══ EXTRACTED RECORDS ══

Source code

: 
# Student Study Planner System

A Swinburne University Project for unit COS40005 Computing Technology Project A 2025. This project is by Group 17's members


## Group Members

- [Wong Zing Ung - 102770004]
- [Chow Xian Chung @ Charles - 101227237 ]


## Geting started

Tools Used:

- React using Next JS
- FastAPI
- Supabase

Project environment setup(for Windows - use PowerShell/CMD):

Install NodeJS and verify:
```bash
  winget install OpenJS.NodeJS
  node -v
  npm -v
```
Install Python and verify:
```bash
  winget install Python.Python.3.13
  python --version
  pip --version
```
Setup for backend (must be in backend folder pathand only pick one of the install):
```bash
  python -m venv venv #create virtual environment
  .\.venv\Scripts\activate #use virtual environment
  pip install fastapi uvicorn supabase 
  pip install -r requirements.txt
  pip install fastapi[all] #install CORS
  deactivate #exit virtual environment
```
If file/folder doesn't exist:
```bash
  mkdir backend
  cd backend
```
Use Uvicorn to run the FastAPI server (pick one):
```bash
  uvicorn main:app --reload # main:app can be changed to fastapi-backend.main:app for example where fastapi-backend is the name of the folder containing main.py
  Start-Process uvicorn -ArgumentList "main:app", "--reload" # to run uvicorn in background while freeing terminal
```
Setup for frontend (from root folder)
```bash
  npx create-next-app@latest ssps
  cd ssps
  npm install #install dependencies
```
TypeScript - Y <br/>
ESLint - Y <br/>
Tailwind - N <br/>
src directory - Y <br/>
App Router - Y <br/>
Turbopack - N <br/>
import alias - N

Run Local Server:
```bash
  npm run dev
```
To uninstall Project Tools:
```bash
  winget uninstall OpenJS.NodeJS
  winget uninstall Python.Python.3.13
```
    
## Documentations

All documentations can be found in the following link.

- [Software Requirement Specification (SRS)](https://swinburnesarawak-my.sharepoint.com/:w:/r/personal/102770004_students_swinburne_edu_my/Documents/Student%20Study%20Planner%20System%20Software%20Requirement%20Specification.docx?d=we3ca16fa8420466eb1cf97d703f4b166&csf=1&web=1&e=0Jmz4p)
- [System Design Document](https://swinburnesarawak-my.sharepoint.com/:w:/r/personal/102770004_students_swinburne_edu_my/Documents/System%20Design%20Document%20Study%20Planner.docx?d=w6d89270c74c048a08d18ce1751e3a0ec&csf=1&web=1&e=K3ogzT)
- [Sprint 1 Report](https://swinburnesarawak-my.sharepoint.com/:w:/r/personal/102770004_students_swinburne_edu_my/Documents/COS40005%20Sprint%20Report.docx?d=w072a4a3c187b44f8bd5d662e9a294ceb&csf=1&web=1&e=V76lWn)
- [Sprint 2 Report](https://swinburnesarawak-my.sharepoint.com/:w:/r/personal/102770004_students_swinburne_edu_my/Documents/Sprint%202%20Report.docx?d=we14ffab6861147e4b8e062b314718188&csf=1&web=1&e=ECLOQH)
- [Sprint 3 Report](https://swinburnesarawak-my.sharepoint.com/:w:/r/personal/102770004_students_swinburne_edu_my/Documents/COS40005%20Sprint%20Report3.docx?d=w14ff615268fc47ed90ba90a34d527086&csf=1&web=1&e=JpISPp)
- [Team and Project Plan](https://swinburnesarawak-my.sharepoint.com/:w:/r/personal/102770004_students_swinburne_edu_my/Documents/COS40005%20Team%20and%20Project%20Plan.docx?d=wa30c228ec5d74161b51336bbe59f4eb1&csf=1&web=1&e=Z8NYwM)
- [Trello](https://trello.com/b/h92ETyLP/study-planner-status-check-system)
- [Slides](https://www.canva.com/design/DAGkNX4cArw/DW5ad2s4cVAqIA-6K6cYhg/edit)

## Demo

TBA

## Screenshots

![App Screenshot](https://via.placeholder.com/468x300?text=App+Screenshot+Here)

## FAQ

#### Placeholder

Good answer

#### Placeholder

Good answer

═══

WORK TO COMPLETE: Sift through the material above and copy the lines that contain the word "venv".

ANSWER SPACE:
  python -m venv venv #create virtual environment
  .\.venv\Scripts\activate #use virtual environment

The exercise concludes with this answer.